The fallback is still not a complete Mermaid engine. It is a fast,
dependency-light preview layer for common LLM-generated diagrams when
high-fidelity rendering is not available.
### Future providers
The provider boundary is intentionally open for additional native image
providers:
- `mmdc` / `@mermaid-js/mermaid-cli` for SVG/PNG output.
- `terminal-image` for Kitty/iTerm2 plus ANSI fallback.
- `chafa` when present for Sixel/Kitty/iTerm2/Unicode mosaics.
This path should remain optional, cached, and capability-gated, with cache keys
based on source hash, terminal width, renderer provider, and terminal protocol.
It should not block startup or add bundled Mermaid/Puppeteer work to the hot TUI
path by default.
## AST Renderer Compatibility
The first version extends the existing parser to minimize blast radius.

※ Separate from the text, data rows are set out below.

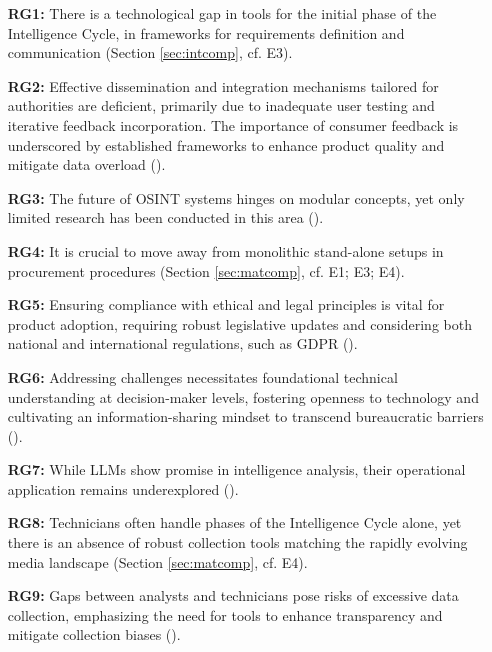 \documentclass[10pt]{article}
\begin{document}
\begin{itemize}
    \item[\textbf{RG1:}] There is a technological gap in tools for the initial phase of the Intelligence Cycle, in frameworks for requirements definition and communication (Section \ref{sec:intcomp}, cf. E3).

        \item[\textbf{RG2:}]Effective dissemination and integration mechanisms tailored for authorities are deficient, primarily due to inadequate user testing and iterative feedback incorporation. The importance of consumer feedback is underscored by established frameworks to enhance product quality and mitigate data overload (\cite{JointChiefsofStaffU.S.Army.2013, NorthAtlanticTreatyOrganization.2001}).

    \item[\textbf{RG3:}] The future of OSINT systems hinges on modular concepts, yet only limited research has been conducted in this area (\cite{Arjun.2020,Wright.2020}).

    \item[\textbf{RG4:}] It is crucial to move away from monolithic stand-alone setups in procurement procedures (Section \ref{sec:matcomp}, cf. E1; E3; E4).

    \item[\textbf{RG5:}] Ensuring compliance with ethical and legal principles is vital for product adoption, requiring robust legislative updates and considering both national and international regulations, such as GDPR (\cite{EuropeanParliament.2016,EuropeanCommission.18.08.2023,Wittmer.2022}).

    \item[\textbf{RG6:}] Addressing challenges necessitates foundational technical understanding at decision-maker levels, fostering openness to technology and cultivating an information-sharing mindset to transcend bureaucratic barriers (\cite{NorthAtlanticTreatyOrganization.2001}).

    \item[\textbf{RG7:}] While LLMs show promise in intelligence analysis, their operational application remains underexplored (\cite{Radford.2023}).

    \item[\textbf{RG8:}] Technicians often handle phases of the Intelligence Cycle alone, yet there is an absence of robust collection tools matching the rapidly evolving media landscape (Section \ref{sec:matcomp}, cf. E4).

    \item[\textbf{RG9:}] Gaps between analysts and technicians pose risks of excessive data collection, emphasizing the need for tools to enhance transparency and mitigate collection biases (\cite{Lowenthal.2020}).
\end{itemize}
\end{document}

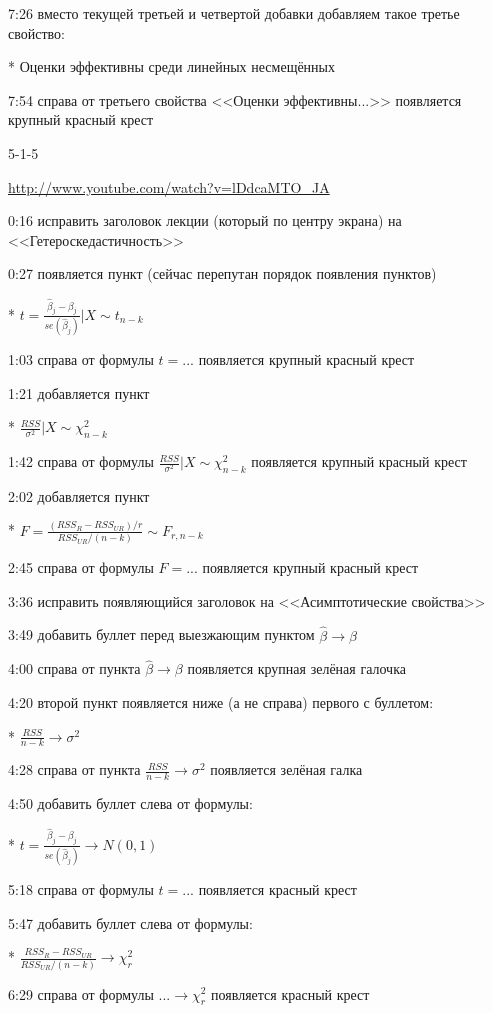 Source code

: \documentclass[12pt,a4paper]{article}
\renewcommand{\b}{\beta}
\newcommand{\hb}{\hat{\b}}
\begin{document}
7:26 вместо текущей третьей и четвертой добавки добавляем такое третье свойство:

* Оценки эффективны среди линейных несмещённых

7:54 справа от третьего свойства <<Оценки эффективны...>> появляется крупный красный крест

5-1-5

\url{http://www.youtube.com/watch?v=lDdcaMTO_JA}


0:16 исправить заголовок лекции (который по центру экрана) на <<Гетероскедастичность>>

0:27 появляется пункт (сейчас перепутан порядок появления пунктов)

* $t=\frac{\hat{\beta}_j-\beta_j}{se(\hat{\beta}_j)} | X \sim t_{n-k}$

1:03 справа от формулы $t=...$ появляется крупный красный крест

1:21 добавляется пункт

* $\frac{RSS}{\sigma^2} |X \sim \chi^2_{n-k}$

1:42 справа от формулы $\frac{RSS}{\sigma^2} |X \sim \chi^2_{n-k}$ появляется крупный красный крест

2:02 добавляется пункт

* $F=\frac{(RSS_R-RSS_{UR})/r}{RSS_{UR}/(n-k)} \sim F_{r,n-k}$

2:45 справа от формулы $F=...$ появляется крупный красный крест

3:36 исправить появляющийся заголовок на <<Асимптотические свойства>>

3:49 добавить буллет перед выезжающим пунктом $\hb \to \beta$

4:00 справа от пункта $\hb \to \beta$ появляется крупная зелёная галочка

4:20 второй пункт появляется ниже (а не справа) первого с буллетом:

* $\frac{RSS}{n-k} \to \sigma^2$

4:28 справа от пункта $\frac{RSS}{n-k} \to \sigma^2$ появляется зелёная галка

4:50 добавить буллет слева от формулы:

* $t=\frac{\hat{\beta}_j-\beta_j}{se(\hat{\beta}_j)} \to N(0,1)$

5:18 справа от формулы $t=...$ появляется красный крест

5:47 добавить буллет слева от формулы:

* $\frac{RSS_R-RSS_{UR}}{RSS_{UR}/(n-k)} \to \chi^2_r$

6:29 справа от формулы $... \to \chi^2_r$ появляется красный крест
\end{document}
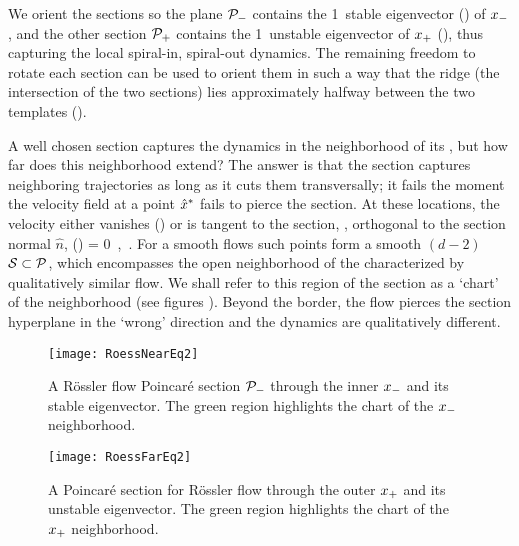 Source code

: We orient the sections so the plane ${\cal P}_{-}$ contains the 1\dmn\
stable eigenvector () of $x_{-}$, and the other section
${\cal P}_{+}$ contains the 1\dmn\ unstable eigenvector of $x_{+}$
(\reffig{fig:RoessFarEq}), thus capturing the local spiral-in,
spiral-out dynamics. The remaining freedom to rotate each section can be
used to orient them in such a way that the ridge (the intersection of
the two sections) lies approximately halfway between the two templates
(\reffig{fig:RoessBothEq}).

A well chosen section captures the dynamics in the neighborhood of its
\template, but how far does this neighborhood extend?
The answer is that the section captures neighboring trajectories as long
as it cuts them transversally; it fails the moment the velocity field at 
a point $\hat{x}^\ast$ fails to pierce the section. At these locations, the
velocity either vanishes (\eqv) or is tangent to the section, \ie,
orthogonal to the section normal $\hat{n}$,
\beq
     \cdot \vel(\sspRSing) = 0
\,,\qquad
    \sspRSing \in {}
\,.
For a smooth flows such points form a smooth $(d\!-\!2)$\dmn\
\emph{\poincBord} ${\cal S} \subset {\cal P}$, which encompasses the open
neighborhood of the {\template} characterized by qualitatively similar
flow. We shall refer to this region of the section as a
`chart' of the {\template} neighborhood (see figures ). Beyond the border, the flow pierces the section hyperplane in the `wrong' direction and the dynamics are qualitatively different.


\begin{figure}%
\begin{center}
  \texttt{[image: RoessNearEq2]}
\end{center}
  \caption{\label{fig:RoessNearEq}
  A R\"ossler flow Poincar\'e section ${\cal P}_{-}$ through the inner
  {\eqv} $x_{-}$ and its stable eigenvector. The green region highlights the chart of the $x_{-}$ neighborhood.
}
\end{figure}

\begin{figure}%
\begin{center}
  \texttt{[image: RoessFarEq2]}
\end{center}
  \caption[R\"ossler section, outer {\eqv}]{
  A Poincar\'e section for R\"ossler flow
      through the
      outer
  {\eqv} $x_{+}$  and its unstable eigenvector. The green region highlights the chart of the $x_{+}$ neighborhood.
  } \label{fig:RoessFarEq}
\end{figure}

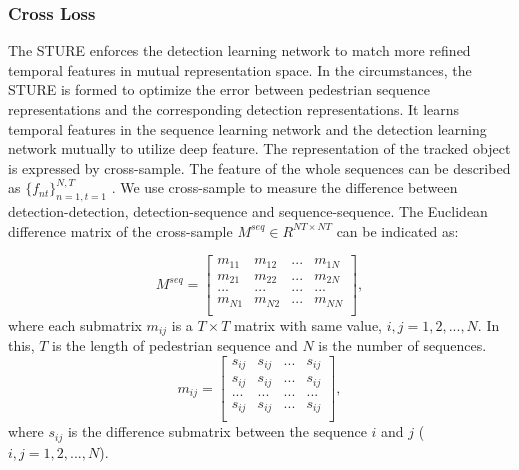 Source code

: \documentclass[times,twocolumn,final,authoryear]{elsarticle}
\begin{document}
\vspace{3pt}
\noindent
\subsubsection{Cross Loss}
The STURE enforces the detection learning network to match more refined temporal features in mutual representation space. 
In the circumstances, the STURE is formed to optimize the error between pedestrian sequence representations and the corresponding detection representations.
It learns temporal {features} in the sequence learning network and the detection learning network mutually to utilize deep feature.
The representation of the {tracked} object is expressed by cross-sample.
The feature of the whole sequences can be described as $\{f_{nt}\}_{n=1,t=1}^{N,T}$ .
We use cross-sample to measure the difference between detection-detection, detection-sequence and sequence-sequence.
The Euclidean difference matrix of the cross-sample $M^{seq}\in R^{NT\times NT}$ {can be indicated as:}

\begin{equation}\label{eq:m_seq}
M^{seq}={
	\left[ \begin{array}{cccc}
	m_{11} & m_{12} & ... & m_{1N}\\
	m_{21} & m_{22} & ... & m_{2N}\\
	... & ... & ... & ... \\
	m_{N1} & m_{N2} & ... & m_{NN}\\
	\end{array} 
	\right ]},
\end{equation}
where each submatrix $m_{ij}$ is a $T \times T$ matrix with same value, $i,j=1,2,...,N$. 
In this, $T$ is the length of pedestrian sequence and $N$ is the number of sequences.
\begin{equation}\label{eq:m_ij}
m_{ij}={
	\left[ \begin{array}{cccc}
	s_{ij} & s_{ij} & ... & s_{ij}\\
	s_{ij} & s_{ij} & ... & s_{ij}\\
	... & ... & ... & ... \\
	s_{ij} & s_{ij} & ... & s_{ij}\\
	\end{array} 
	\right ]},
\end{equation}
where $s_{ij}$ is the difference submatrix between the sequence $i$ and $j$ ($i,j=1,2,...,N$).
\end{document}
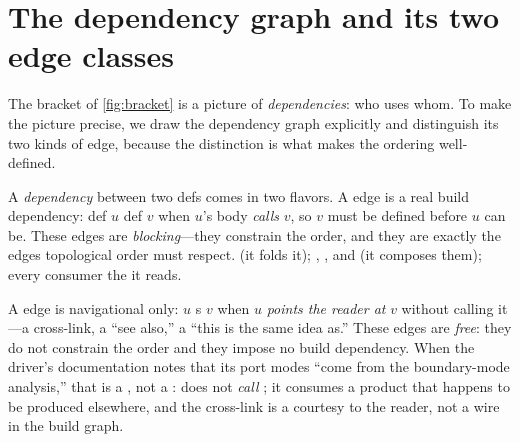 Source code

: \section{The dependency graph and its two edge classes}
\label{sec:depgraph}

The bracket of \cref{fig:bracket} is a picture of \emph{dependencies}: who uses
whom. To make the picture precise, we draw the dependency graph explicitly and
distinguish its two kinds of edge, because the distinction is what makes the
ordering well-defined.

A \emph{dependency} between two defs comes in two flavors. A \textbf{}
edge is a real build dependency: def $u$  def $v$ when $u$'s body
\emph{calls} $v$, so $v$ must be defined before $u$ can be. These edges are
\emph{blocking}---they constrain the order, and they are exactly the edges
topological order must respect.  
 (it folds it);  
, , and  (it composes
them); every consumer  the  it reads.

A \textbf{} edge is navigational only: $u$ s $v$
when $u$ \emph{points the reader at} $v$ without calling it---a cross-link, a ``see
also,'' a ``this is the same idea as.'' These edges are \emph{free}: they do not
constrain the order and they impose no build dependency. When the 
driver's documentation notes that its port modes ``come from the boundary-mode
analysis,'' that is a , not a :  does
not \emph{call} ; it consumes a product that happens to be
produced elsewhere, and the cross-link is a courtesy to the reader, not a wire in
the build graph.

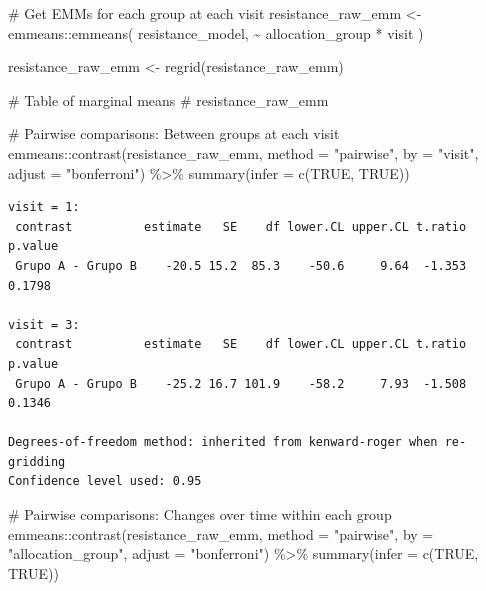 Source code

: \documentclass[
  12pt,
]{article}
\newenvironment{Shaded}{\begin{snugshade}}{\end{snugshade}}
\newcommand{\AttributeTok}[1]{\textcolor[rgb]{0.40,0.45,0.13}{#1}}
\newcommand{\CommentTok}[1]{\textcolor[rgb]{0.37,0.37,0.37}{#1}}
\newcommand{\ConstantTok}[1]{\textcolor[rgb]{0.56,0.35,0.01}{#1}}
\newcommand{\FunctionTok}[1]{\textcolor[rgb]{0.28,0.35,0.67}{#1}}
\newcommand{\NormalTok}[1]{\textcolor[rgb]{0.00,0.23,0.31}{#1}}
\newcommand{\OtherTok}[1]{\textcolor[rgb]{0.00,0.23,0.31}{#1}}
\newcommand{\SpecialCharTok}[1]{\textcolor[rgb]{0.37,0.37,0.37}{#1}}
\newcommand{\StringTok}[1]{\textcolor[rgb]{0.13,0.47,0.30}{#1}}
\begin{document}
\begin{Shaded}
\begin{Highlighting}[]
\CommentTok{\# Get EMMs for each group at each visit}
\NormalTok{resistance\_raw\_emm }\OtherTok{\textless{}{-}}\NormalTok{ emmeans}\SpecialCharTok{::}\FunctionTok{emmeans}\NormalTok{(}
\NormalTok{    resistance\_model, }
    \SpecialCharTok{\textasciitilde{}}\NormalTok{ allocation\_group }\SpecialCharTok{*}\NormalTok{ visit}
\NormalTok{)}

\NormalTok{resistance\_raw\_emm }\OtherTok{\textless{}{-}} \FunctionTok{regrid}\NormalTok{(resistance\_raw\_emm)}

\CommentTok{\# Table of marginal means}
\CommentTok{\# resistance\_raw\_emm}

\CommentTok{\# Pairwise comparisons: Between groups at each visit}
\NormalTok{emmeans}\SpecialCharTok{::}\FunctionTok{contrast}\NormalTok{(resistance\_raw\_emm,}
\AttributeTok{method =} \StringTok{"pairwise"}\NormalTok{, }\AttributeTok{by =} \StringTok{"visit"}\NormalTok{,}
\AttributeTok{adjust =} \StringTok{"bonferroni"}\NormalTok{) }\SpecialCharTok{\%\textgreater{}\%} \FunctionTok{summary}\NormalTok{(}\AttributeTok{infer =} \FunctionTok{c}\NormalTok{(}\ConstantTok{TRUE}\NormalTok{, }\ConstantTok{TRUE}\NormalTok{))}
\end{Highlighting}
\end{Shaded}

\begin{verbatim}
visit = 1:
 contrast          estimate   SE    df lower.CL upper.CL t.ratio p.value
 Grupo A - Grupo B    -20.5 15.2  85.3    -50.6     9.64  -1.353  0.1798

visit = 3:
 contrast          estimate   SE    df lower.CL upper.CL t.ratio p.value
 Grupo A - Grupo B    -25.2 16.7 101.9    -58.2     7.93  -1.508  0.1346

Degrees-of-freedom method: inherited from kenward-roger when re-gridding 
Confidence level used: 0.95 
\end{verbatim}

\begin{Shaded}
\begin{Highlighting}[]
\CommentTok{\# Pairwise comparisons: Changes over time within each group}
\NormalTok{emmeans}\SpecialCharTok{::}\FunctionTok{contrast}\NormalTok{(resistance\_raw\_emm,}
\AttributeTok{method =} \StringTok{"pairwise"}\NormalTok{, }\AttributeTok{by =} \StringTok{"allocation\_group"}\NormalTok{,}
\AttributeTok{adjust =} \StringTok{"bonferroni"}\NormalTok{) }\SpecialCharTok{\%\textgreater{}\%} \FunctionTok{summary}\NormalTok{(}\AttributeTok{infer =} \FunctionTok{c}\NormalTok{(}\ConstantTok{TRUE}\NormalTok{, }\ConstantTok{TRUE}\NormalTok{))}
\end{Highlighting}
\end{Shaded}
\end{document}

The
feature boundaries are still compatible with a future `marked` token pipeline:
- `code(lang=mermaid)` -> `MermaidDiagram`
- `code(lang=*)` -> existing `CodeColorizer`
- `table` -> existing `TableRenderer`
- `blockquote` -> quote block renderer
- `list(task=true)` -> task list renderer
- `paragraph/text` -> inline renderer with math/link/style support
The implementation does not cache React nodes. A future AST renderer should
cache tokens/blocks, then render from current width/theme/settings props.
## Safety And Performance
- Mermaid source is treated as untrusted input.
- The first renderer does not execute Mermaid JavaScript.
- Native image rendering must be opt-in or capability-gated.
- Future browser-based rendering must use timeouts and size limits.
- Rendering should degrade to terminal text instead of throwing.
- Large blocks should respect available height and width.
## Validation
Targeted unit verification:
```bash
cd packages/cli
npx vitest run \
src/config/settingsSchema.test.ts \
src/ui/AppContainer.test.tsx \
src/ui/utils/MarkdownDisplay.test.tsx \
src/ui/utils/mermaidImageRenderer.test.ts \
src/ui/commands/copyCommand.test.ts \
src/ui/components/BaseTextInput.test.tsx \
src/ui/keyMatchers.test.ts \
src/ui/contexts/KeypressContext.test.tsx
```
Broader verification before PR submission:
```bash
npm run build --workspace=packages/cli
npm run typecheck --workspace=packages/cli
npm run lint --workspace=packages/cli
git diff --check
```
Terminal-capture integration scenario:
```bash
npm run build && npm run bundle
cd integration-tests/terminal-capture
npm run capture:markdown-rendering
```
This scenario captures a Markdown-heavy model response, toggles raw/source mode
with `Alt/Option+M`, and verifies the visible source copy flows with
`/copy mermaid 1` and `/copy latex 1`.
Manual scenarios:
- Assistant response with a Mermaid `flowchart LR` block.
- Assistant response with a Mermaid `sequenceDiagram` block.
- Markdown table plus Mermaid in the same answer.
- Fenced JavaScript code block still showing code formatting.
- Narrow terminal width.
- Constrained tool/detail surface.
- `ui.renderMode: "raw"` starts a session in source-oriented mode.
- `Alt/Option+M` toggles the same response between rendered and raw/source
mode.
- Mermaid and LaTeX visual blocks expose copy hints that map to the actual
`/copy mermaid N` and `/copy latex N` source order.